### Excerpted records

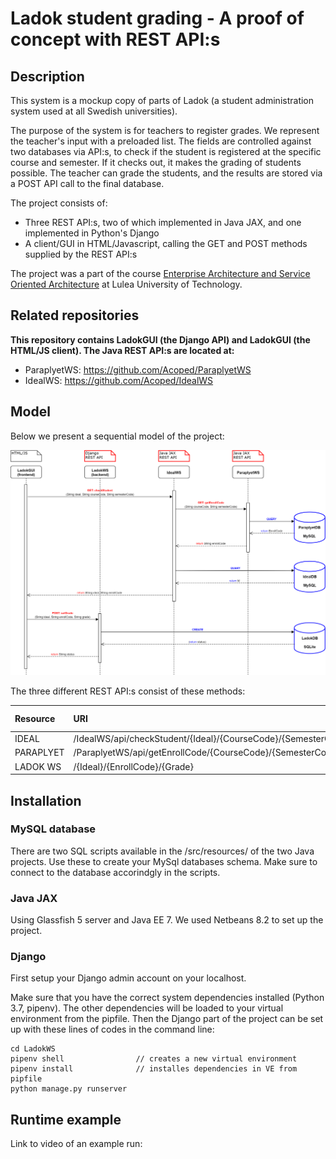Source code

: # Ladok student grading - A proof of concept with REST API:s

## Description

This system is a mockup copy of parts of Ladok (a student administration system used at all Swedish universities). 

The purpose of the system is for teachers to register grades. We represent the teacher's input with a preloaded list. The fields are controlled against two databases via API:s, to check if the student is registered at the specific course and semester. If it checks out, it makes the grading of students possible. The teacher can grade the students, and the results are stored via a POST API call to the final database.

The project consists of:

- Three REST API:s, two of which implemented in Java JAX, and one implemented in Python's Django
- A client/GUI in HTML/Javascript, calling the GET and POST methods supplied by the REST API:s

The project was a part of the course [Enterprise Architecture and Service Oriented Architecture](https://www.ltu.se/edu/course/D00/D0031N/D0031N-Enterprise-Architecture-och-SOA-1.67754) at Lulea University of Technology.

## Related repositories

**This repository contains LadokGUI (the Django API) and LadokGUI (the HTML/JS client). The Java REST API:s are located at:**

- ParaplyetWS: https://github.com/Acoped/ParaplyetWS
- IdealWS: https://github.com/Acoped/IdealWS

## Model

Below we present a sequential model of the project:

![Sequential Model](/docs/Sequential_model.png "Sequential Model")

The three different REST API:s consist of these methods:

| Resource | URI | HTTP method | Method |
| :--- | :--- | :--- | :--- |
| IDEAL | /IdealWS/api/checkStudent/{Ideal}/{CourseCode}/{SemesterCode} | GET | checkStudent |
| PARAPLYET | /ParaplyetWS/api/getEnrollCode/{CourseCode}/{SemesterCode} | GET | getEnrollCode |
| LADOK WS | /{Ideal}/{EnrollCode}/{Grade} | POST | setGrade |

## Installation

### MySQL database

There are two SQL scripts available in the /src/resources/ of the two Java projects. Use these to create your MySql databases schema. Make sure to connect to the database accorindgly in the scripts.

### Java JAX

Using Glassfish 5 server and Java EE 7. We used Netbeans 8.2 to set up the project.

### Django

First setup your Django admin account on your localhost.

Make sure that you have the correct system dependencies installed (Python 3.7, pipenv). The other dependencies will be loaded to your virtual environment from the pipfile. Then the Django part of the project can be set up with these lines of codes in the command line:

```console
cd LadokWS
pipenv shell                // creates a new virtual environment
pipenv install              // installes dependencies in VE from pipfile
python manage.py runserver
```

## Runtime example

Link to video of an example run:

######

◆ Your task ◆
Only a number is expected: the count of lines in the entries that include the string "pipfile".

◆ Solution to this task ◆
2